Non-GAAP Financial Measures

We have reported our financial results in accordance with U.S. GAAP. In addition, we have discussed our results using non-GAAP measures.

We believe these non-GAAP measures allow investors to better understand the trends in our business and to better understand and compare our results. Accordingly, we believe it is necessary to adjust several reported amounts, determined in accordance with GAAP, to exclude the effects of certain items as well as their related tax effects. Management believes that these non-GAAP financial measures provide an additional means of analyzing the current periods' results against the corresponding prior periods' results.
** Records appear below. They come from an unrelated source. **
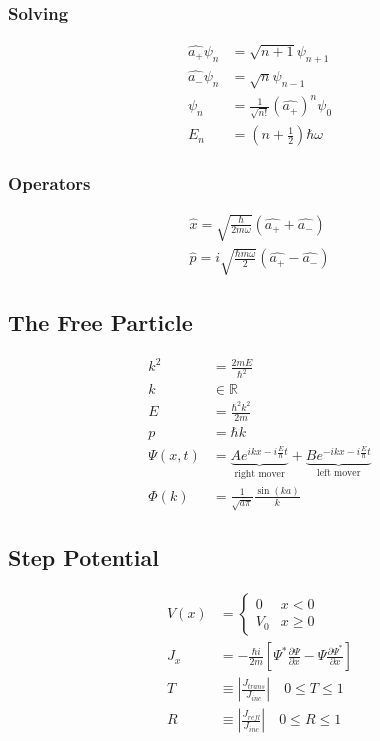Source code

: \documentclass[8pt]{amsart}
\newcommand{\pder}[2][]{\frac{\partial#1}{\partial#2}}
\newcommand{\R}{\mathbb{R}}
\begin{document}
\begin{multicols}{3}
\subsubsection{Solving}%
\label{ssub:solving}

\begin{align*}
  \hat{a_{+}}\psi_n&=\sqrt{n+1}\psi_{n+1}\\
  \hat{a_{-}}\psi_n&=\sqrt{n}\psi_{n-1}\\
  \psi_n&=\frac{1}{\sqrt{n!}}{\left(\hat{a_{+}}\right)}^n\psi_0\\
  E_n&=\left(n+\frac{1}{2}\right)\hbar\omega
\end{align*}

\subsubsection{Operators}%
\label{ssub:operators}

\begin{align*}
  \hat{x}=\sqrt{\frac{\hbar}{2m\omega}}\left(\hat{a_{+}}+\hat{a_{-}}\right)\\
  \hat{p}=i\sqrt{\frac{\hbar m \omega}{2}}\left(\hat{a_{+}}-\hat{a_{-}}\right)
\end{align*}

\subsection{The Free Particle}%
\label{sub:the_free_particle}

\begin{align*}
  k^2&=\frac{2mE}{\hbar^2}\\
  k&\in\R\\
  E&=\frac{\hbar^2k^2}{2m}\\
  p&=\hbar k\\
  \Psi(x,t)&=\underbrace{Ae^{ikx-i\frac{E}{\hbar}t}}_\text{right
  mover}+\underbrace{Be^{-ikx-i\frac{E}{\hbar}t}}_\text{left mover}\\
    \Phi(k)&=\frac{1}{\sqrt{a\pi}}\frac{\sin(ka)}{k}
\end{align*}

\subsection{Step Potential}%
\label{sub:step_potential}

\begin{align*}
  V(x)&=\begin{cases}
    0 & x<0\\
    V_0 & x \geq 0
  \end{cases}\\
  J_x&=-\frac{\hbar i}{2m}\left[\Psi^*\pder[\Psi]{x}-\Psi\pder[\Psi^*]{x}\right]\\
  T&\equiv\left|\frac{J_{trans}}{J_{inc}}\right|\quad 0\leq T\leq 1\\
  R&\equiv\left|\frac{J_{refl}}{J_{inc}}\right|\quad 0\leq R\leq 1
\end{align*}


\end{multicols}
\end{document}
However, these non-GAAP financial measures should be viewed in addition to, and not as a substitute for, the Company's reported results prepared in accordance with U.S. GAAP. Our non-GAAP financial measures are not meant to be considered in isolation or as a substitute for comparable U.S. GAAP measures and should be read only in conjunction with our Condensed Consolidated Financial Statements prepared in accordance with U.S. GAAP. Our management regularly uses our supplemental non-GAAP financial measures internally to understand, manage and evaluate our business and make operating decisions, and providing such non-GAAP financial measures to investors allows for a further level of transparency as to how management reviews and evaluates our business results and trends. These non-GAAP measures are among the primary factors management uses in planning for and forecasting future periods . Compensation of our executives is based in part on the performance of our business based on certain non-GAAP measures.

A reconciliation of the non-GAAP financial measures to the most directly comparable financial measures calculated and presented in accordance with GAAP are provided below.

These reconciliations also include the income tax effects for our non-GAAP performance measures in total, to the extent applicable. The income tax effects are calculated under the same accounting principles as applied to our reported pre-tax performance measures under ASC 740, which employs an annual effective tax rate method including an adjustment for estimated Base Erosion and Anti-Abuse Tax (BEAT). The noted income tax effect for our non-GAAP performance measures is effectively the difference in income taxes for reported and adjusted pre-tax income calculated under the annual effective tax rate method. The tax effect of the non-GAAP adjustments was calculated based upon evaluation of the statutory tax treatment and the applicable statutory tax rate in the jurisdictions in which such charges were incurred.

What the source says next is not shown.